§ **Work task**
Out of the records below, copy all lines in which the word "label" occurs.

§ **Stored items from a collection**
== Segment start ==

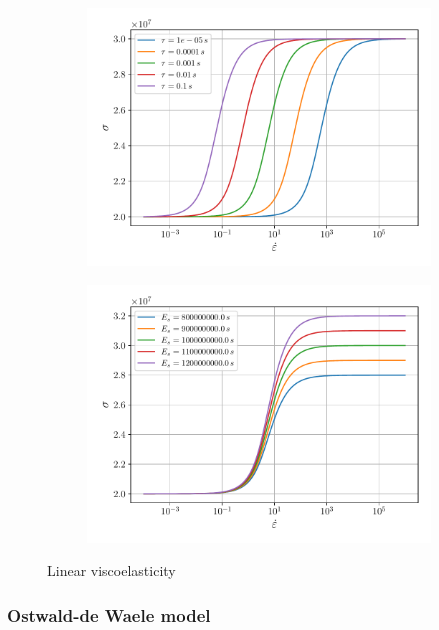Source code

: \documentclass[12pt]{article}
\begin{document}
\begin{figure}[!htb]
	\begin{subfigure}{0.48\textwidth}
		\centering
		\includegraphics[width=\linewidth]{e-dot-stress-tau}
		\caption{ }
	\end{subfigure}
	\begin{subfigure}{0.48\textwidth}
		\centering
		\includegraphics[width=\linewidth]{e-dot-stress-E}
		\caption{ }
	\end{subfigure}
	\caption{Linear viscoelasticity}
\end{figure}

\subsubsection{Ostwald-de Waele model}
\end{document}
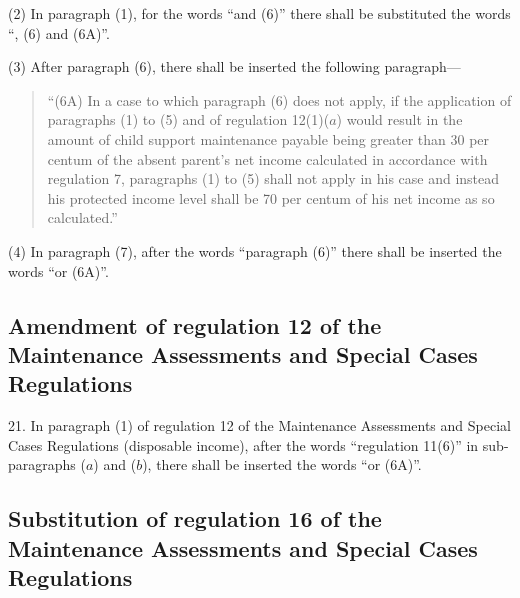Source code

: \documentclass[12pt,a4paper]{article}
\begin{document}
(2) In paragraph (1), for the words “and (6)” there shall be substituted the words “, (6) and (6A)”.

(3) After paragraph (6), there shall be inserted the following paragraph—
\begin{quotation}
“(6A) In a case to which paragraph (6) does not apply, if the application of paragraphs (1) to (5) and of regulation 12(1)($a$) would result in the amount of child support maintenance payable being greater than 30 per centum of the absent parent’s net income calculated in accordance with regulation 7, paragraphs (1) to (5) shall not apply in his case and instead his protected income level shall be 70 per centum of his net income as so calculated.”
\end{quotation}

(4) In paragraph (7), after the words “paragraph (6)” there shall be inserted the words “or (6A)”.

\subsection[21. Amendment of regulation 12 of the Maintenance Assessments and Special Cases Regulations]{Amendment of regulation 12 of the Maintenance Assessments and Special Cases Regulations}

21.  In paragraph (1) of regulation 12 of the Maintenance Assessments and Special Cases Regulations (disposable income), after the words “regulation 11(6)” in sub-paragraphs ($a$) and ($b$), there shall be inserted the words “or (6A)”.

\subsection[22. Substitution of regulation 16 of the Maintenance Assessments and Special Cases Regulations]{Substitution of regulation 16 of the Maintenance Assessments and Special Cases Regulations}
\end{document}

== Segment end ==
== Segment start ==

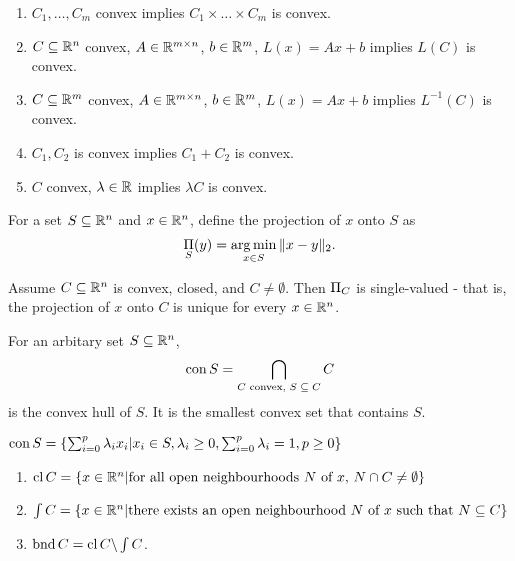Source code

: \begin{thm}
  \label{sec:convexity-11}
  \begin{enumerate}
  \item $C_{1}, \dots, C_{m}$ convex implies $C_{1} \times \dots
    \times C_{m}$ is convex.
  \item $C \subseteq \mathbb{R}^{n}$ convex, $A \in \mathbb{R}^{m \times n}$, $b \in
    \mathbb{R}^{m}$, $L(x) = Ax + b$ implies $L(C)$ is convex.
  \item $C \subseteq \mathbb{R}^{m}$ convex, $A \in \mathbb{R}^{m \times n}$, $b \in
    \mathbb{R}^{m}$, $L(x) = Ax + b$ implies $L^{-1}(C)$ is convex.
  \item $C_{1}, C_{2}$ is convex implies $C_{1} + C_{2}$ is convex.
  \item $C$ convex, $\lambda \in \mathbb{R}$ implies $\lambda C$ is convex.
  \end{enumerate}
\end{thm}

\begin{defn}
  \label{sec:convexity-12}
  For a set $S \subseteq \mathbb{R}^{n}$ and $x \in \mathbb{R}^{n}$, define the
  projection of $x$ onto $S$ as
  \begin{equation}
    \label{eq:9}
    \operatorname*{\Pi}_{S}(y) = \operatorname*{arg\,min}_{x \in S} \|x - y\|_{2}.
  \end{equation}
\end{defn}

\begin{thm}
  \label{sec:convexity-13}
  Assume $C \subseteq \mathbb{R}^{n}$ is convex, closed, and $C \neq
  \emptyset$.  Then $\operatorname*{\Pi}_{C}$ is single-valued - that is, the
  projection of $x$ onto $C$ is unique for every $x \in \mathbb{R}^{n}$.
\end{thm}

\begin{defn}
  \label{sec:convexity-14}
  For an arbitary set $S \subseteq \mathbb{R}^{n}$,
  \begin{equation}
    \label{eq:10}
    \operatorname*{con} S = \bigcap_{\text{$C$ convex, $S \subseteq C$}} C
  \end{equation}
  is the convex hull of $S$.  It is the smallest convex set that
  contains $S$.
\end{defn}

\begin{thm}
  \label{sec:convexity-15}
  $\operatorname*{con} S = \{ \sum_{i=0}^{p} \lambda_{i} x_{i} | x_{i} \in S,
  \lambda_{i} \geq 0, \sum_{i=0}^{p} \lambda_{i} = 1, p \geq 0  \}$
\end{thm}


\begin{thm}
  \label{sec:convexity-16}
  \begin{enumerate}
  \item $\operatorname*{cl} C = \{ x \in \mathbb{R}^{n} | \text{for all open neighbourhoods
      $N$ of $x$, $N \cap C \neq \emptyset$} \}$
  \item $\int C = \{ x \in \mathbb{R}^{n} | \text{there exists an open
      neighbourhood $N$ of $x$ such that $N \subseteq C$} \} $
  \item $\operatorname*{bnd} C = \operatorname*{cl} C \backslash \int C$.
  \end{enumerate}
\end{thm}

== Segment end ==
== Segment start ==

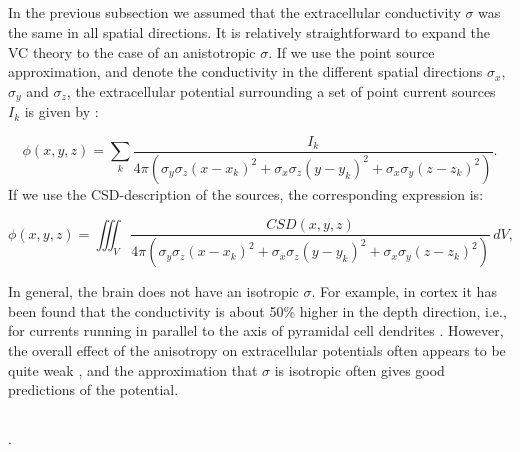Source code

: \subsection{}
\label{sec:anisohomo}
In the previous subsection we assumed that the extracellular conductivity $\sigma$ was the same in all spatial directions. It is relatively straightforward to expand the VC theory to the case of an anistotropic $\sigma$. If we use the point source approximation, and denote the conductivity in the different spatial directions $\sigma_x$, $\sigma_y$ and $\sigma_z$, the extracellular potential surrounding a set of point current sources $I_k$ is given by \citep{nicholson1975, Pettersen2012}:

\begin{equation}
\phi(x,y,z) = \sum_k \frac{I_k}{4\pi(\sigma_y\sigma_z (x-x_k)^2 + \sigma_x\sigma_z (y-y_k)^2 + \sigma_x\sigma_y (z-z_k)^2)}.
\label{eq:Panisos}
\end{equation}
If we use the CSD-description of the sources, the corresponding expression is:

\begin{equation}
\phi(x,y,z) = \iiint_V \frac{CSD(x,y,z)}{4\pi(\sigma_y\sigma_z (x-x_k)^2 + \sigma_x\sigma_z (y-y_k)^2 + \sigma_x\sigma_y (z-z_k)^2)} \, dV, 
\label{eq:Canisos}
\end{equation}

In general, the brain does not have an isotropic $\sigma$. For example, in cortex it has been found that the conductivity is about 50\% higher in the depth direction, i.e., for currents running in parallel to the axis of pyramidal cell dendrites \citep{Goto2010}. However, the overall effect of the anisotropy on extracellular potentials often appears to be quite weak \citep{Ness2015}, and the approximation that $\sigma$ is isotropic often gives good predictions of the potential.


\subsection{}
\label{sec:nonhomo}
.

== Segment end ==

§ **Finished task**
  \label{sec:convexity-11}
  \label{sec:convexity-12}
    \label{eq:9}
  \label{sec:convexity-13}
  \label{sec:convexity-14}
    \label{eq:10}
  \label{sec:convexity-15}
  \label{sec:convexity-16}
\label{sec:anisohomo}
\label{eq:Panisos}
\label{eq:Canisos}
\label{sec:nonhomo}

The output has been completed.